(Dataset entries)
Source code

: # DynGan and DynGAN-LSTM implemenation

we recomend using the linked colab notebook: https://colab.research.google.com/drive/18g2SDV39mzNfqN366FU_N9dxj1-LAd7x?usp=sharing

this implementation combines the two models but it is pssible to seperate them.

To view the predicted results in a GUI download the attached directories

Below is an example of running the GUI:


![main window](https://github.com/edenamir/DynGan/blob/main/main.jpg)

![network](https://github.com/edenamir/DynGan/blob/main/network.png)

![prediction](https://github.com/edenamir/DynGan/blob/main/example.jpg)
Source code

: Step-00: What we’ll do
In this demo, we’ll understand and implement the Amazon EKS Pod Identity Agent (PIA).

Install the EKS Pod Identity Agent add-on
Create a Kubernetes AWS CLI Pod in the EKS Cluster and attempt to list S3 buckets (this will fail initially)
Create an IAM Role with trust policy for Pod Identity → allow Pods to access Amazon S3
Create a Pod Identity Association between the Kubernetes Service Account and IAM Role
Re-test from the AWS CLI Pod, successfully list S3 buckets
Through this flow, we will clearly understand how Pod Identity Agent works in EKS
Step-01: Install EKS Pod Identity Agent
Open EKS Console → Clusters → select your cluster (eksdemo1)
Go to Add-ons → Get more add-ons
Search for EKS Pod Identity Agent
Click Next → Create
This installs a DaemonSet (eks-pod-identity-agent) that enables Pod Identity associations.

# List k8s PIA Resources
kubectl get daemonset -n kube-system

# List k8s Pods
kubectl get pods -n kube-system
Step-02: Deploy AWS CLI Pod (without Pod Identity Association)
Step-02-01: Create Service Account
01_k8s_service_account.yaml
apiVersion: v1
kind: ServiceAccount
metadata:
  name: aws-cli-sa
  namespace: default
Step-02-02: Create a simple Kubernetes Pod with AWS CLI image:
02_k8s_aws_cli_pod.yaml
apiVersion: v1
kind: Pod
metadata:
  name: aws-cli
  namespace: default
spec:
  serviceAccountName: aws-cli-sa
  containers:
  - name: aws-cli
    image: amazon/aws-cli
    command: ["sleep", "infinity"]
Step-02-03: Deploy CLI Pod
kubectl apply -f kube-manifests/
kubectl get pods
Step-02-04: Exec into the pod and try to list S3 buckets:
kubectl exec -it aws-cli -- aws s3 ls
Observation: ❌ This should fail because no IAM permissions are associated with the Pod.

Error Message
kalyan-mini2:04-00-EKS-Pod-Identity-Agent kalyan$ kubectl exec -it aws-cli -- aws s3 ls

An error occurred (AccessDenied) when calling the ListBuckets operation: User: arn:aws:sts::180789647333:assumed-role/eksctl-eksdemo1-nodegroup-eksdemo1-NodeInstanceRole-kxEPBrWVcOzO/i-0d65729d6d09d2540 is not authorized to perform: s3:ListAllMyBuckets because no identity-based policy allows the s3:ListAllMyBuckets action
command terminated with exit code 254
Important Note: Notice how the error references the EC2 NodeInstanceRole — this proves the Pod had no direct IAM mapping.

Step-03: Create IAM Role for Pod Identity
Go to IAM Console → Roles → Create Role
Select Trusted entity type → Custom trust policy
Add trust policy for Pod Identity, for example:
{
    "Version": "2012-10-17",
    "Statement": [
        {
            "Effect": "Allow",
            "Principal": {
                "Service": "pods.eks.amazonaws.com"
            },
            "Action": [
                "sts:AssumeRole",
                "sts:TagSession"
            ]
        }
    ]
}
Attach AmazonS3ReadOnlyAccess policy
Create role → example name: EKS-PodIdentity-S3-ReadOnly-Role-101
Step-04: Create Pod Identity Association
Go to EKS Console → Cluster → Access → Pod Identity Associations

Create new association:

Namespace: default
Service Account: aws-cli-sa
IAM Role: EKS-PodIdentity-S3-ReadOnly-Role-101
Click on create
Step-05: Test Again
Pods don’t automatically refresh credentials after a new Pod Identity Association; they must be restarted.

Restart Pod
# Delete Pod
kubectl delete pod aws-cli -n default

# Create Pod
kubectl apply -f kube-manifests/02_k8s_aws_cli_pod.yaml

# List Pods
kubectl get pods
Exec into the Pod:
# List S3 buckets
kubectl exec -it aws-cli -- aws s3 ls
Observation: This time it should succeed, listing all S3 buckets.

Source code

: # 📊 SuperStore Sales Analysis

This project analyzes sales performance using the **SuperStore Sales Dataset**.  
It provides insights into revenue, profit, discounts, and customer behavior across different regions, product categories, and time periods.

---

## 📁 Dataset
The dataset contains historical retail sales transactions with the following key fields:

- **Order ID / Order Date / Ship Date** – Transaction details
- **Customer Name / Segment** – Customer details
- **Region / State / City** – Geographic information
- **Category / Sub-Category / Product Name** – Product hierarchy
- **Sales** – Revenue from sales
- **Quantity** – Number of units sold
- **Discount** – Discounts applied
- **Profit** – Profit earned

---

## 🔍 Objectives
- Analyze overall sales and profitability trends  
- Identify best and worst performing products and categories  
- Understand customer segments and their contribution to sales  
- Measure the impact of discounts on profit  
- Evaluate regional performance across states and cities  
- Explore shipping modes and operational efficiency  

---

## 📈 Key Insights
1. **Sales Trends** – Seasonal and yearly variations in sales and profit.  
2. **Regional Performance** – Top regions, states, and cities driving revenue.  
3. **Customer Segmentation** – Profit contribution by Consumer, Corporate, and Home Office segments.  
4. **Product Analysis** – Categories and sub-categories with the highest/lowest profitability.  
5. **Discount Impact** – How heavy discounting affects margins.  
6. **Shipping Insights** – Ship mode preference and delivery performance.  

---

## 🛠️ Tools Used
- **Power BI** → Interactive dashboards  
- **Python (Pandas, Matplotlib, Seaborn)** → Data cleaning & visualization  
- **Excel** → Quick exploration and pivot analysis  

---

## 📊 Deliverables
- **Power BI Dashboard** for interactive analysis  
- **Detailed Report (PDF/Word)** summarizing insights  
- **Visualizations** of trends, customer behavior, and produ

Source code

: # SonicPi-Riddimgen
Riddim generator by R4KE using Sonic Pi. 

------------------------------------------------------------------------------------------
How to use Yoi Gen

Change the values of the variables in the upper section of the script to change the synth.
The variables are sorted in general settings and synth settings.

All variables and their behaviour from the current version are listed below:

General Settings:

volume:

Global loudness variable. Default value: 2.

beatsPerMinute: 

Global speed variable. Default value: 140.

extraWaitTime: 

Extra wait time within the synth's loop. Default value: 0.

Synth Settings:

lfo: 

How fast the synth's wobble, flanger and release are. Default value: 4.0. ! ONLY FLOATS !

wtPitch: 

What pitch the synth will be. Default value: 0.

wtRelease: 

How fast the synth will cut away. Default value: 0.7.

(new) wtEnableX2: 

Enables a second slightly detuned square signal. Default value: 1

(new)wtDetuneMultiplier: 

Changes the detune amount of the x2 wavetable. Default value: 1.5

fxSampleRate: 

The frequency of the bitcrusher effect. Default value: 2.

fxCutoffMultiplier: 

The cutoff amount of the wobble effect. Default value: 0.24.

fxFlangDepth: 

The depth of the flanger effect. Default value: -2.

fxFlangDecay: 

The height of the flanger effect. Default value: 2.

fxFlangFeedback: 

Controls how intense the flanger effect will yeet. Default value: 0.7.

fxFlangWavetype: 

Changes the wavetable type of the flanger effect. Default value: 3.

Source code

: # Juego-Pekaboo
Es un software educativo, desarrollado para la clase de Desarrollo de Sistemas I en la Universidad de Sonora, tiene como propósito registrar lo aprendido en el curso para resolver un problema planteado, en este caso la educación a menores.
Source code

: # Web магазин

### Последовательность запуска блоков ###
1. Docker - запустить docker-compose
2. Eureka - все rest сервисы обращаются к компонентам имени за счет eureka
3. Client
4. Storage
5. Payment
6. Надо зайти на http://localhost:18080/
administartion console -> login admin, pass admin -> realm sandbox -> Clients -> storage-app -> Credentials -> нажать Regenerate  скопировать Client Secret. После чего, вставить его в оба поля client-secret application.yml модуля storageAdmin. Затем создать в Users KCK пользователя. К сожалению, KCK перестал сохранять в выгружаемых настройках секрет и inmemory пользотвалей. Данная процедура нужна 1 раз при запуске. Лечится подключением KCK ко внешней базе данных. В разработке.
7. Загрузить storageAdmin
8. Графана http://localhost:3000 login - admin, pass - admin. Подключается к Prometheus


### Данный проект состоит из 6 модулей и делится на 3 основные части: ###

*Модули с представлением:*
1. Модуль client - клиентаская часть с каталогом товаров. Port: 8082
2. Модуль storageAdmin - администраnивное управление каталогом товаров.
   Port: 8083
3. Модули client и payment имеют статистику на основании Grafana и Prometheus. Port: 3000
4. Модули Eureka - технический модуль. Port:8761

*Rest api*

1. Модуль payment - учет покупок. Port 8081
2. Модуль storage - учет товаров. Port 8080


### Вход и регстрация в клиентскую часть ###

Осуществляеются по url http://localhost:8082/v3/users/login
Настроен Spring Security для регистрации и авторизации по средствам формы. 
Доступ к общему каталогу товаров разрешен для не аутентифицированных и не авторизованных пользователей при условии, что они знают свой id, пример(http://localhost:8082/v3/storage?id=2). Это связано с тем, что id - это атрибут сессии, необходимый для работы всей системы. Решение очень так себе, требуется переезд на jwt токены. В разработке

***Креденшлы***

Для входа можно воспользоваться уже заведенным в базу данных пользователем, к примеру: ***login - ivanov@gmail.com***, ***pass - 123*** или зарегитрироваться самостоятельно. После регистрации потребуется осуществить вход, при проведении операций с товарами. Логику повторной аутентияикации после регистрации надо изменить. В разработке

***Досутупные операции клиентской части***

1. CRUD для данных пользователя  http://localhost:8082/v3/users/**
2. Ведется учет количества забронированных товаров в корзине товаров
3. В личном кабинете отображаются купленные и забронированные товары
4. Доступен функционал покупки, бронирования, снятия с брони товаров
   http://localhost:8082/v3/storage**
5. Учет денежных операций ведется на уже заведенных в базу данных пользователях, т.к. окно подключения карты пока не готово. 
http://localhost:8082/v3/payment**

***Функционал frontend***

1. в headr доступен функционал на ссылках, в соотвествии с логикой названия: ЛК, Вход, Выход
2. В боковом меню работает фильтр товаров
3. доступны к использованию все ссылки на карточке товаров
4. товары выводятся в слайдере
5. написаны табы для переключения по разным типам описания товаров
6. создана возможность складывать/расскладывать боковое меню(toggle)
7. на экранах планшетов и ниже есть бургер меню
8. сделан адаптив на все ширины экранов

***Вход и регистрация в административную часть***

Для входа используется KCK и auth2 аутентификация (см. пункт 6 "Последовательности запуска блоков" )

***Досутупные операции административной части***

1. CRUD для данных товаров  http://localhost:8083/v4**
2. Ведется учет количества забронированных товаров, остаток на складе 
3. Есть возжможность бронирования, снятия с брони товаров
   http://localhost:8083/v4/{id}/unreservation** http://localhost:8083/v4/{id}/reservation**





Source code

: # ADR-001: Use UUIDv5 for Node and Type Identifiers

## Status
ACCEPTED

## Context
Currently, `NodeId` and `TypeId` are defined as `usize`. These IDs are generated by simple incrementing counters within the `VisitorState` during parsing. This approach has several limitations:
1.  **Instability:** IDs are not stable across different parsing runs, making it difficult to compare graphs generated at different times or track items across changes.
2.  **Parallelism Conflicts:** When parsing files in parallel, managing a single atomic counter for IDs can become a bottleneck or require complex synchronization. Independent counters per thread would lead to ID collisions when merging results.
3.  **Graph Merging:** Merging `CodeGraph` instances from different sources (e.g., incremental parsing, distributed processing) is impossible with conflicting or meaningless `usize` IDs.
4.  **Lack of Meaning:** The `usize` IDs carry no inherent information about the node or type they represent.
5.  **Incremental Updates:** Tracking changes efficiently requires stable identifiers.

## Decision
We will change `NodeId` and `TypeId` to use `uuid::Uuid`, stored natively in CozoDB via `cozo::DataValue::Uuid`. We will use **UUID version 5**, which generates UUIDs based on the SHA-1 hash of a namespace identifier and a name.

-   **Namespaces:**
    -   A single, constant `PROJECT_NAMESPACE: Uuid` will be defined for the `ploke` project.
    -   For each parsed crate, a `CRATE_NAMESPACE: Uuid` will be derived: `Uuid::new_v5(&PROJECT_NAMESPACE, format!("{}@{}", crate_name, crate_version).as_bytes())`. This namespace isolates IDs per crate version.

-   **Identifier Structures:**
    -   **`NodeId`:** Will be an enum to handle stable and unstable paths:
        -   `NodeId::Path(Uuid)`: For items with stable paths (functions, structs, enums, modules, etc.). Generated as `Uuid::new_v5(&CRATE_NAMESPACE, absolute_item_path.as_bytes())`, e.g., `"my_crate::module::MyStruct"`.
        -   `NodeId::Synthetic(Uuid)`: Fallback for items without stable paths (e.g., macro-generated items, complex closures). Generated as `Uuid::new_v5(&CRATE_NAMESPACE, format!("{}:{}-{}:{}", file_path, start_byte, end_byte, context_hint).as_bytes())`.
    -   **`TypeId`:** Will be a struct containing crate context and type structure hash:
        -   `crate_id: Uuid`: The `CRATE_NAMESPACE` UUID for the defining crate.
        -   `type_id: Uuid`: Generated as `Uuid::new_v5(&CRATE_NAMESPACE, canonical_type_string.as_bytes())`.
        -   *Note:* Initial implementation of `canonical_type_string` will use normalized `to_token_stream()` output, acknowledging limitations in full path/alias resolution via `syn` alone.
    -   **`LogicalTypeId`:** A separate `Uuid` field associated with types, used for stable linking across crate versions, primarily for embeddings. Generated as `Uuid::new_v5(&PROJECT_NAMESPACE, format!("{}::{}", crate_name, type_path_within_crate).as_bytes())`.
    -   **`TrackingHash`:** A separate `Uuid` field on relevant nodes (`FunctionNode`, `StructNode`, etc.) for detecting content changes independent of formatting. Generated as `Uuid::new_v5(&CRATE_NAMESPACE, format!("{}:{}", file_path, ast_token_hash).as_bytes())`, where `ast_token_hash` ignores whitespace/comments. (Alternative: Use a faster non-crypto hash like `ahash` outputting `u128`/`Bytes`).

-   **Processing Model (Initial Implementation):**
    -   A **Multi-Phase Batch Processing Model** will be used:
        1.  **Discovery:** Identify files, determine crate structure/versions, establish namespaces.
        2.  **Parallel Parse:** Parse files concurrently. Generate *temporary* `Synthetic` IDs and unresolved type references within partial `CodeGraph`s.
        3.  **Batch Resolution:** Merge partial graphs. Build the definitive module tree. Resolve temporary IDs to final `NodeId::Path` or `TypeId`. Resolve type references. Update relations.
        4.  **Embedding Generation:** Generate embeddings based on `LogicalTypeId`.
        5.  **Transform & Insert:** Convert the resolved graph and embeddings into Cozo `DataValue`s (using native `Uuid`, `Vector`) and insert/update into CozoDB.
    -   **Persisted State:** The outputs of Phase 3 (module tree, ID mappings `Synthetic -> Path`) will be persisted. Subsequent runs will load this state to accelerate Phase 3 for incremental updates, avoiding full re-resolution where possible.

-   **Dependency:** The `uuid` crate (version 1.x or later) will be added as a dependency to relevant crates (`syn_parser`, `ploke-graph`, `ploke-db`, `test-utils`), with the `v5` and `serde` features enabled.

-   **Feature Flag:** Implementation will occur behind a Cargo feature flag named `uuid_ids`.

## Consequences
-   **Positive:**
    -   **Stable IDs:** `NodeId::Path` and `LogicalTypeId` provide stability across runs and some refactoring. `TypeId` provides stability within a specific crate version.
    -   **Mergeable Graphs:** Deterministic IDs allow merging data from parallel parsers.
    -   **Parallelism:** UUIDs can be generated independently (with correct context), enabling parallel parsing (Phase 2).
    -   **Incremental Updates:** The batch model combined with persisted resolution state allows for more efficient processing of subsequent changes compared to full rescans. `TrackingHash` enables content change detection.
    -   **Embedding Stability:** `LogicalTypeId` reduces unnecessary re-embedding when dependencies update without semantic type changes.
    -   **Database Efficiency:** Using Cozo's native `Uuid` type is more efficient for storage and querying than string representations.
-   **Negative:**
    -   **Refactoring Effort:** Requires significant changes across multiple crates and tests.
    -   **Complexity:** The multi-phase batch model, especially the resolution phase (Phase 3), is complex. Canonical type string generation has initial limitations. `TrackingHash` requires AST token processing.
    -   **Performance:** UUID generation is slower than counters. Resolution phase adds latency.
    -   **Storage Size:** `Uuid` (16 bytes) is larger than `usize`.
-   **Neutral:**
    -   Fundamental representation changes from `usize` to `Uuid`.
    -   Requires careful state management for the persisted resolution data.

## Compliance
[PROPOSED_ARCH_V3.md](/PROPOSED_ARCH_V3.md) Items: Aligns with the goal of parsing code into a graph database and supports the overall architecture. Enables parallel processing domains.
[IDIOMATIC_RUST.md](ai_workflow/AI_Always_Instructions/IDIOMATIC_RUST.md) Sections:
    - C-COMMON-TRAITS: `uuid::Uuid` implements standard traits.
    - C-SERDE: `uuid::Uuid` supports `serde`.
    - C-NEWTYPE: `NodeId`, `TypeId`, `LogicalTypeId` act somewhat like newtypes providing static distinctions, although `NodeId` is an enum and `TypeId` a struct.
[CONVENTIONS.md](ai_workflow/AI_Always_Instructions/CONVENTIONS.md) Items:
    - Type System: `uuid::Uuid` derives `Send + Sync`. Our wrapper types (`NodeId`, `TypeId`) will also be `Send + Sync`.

- Work to complete -
What is needed is a verbatim copy of every line in the records above from the one containing "this implementation combines" down to the one containing "Re-test from the", both included, and nothing more.

- Output of the exercise -
this implementation combines the two models but it is pssible to seperate them.

To view the predicted results in a GUI download the attached directories

Below is an example of running the GUI:


![main window](https://github.com/edenamir/DynGan/blob/main/main.jpg)

![network](https://github.com/edenamir/DynGan/blob/main/network.png)

![prediction](https://github.com/edenamir/DynGan/blob/main/example.jpg)
Source code

: Step-00: What we’ll do
In this demo, we’ll understand and implement the Amazon EKS Pod Identity Agent (PIA).

Install the EKS Pod Identity Agent add-on
Create a Kubernetes AWS CLI Pod in the EKS Cluster and attempt to list S3 buckets (this will fail initially)
Create an IAM Role with trust policy for Pod Identity → allow Pods to access Amazon S3
Create a Pod Identity Association between the Kubernetes Service Account and IAM Role
Re-test from the AWS CLI Pod, successfully list S3 buckets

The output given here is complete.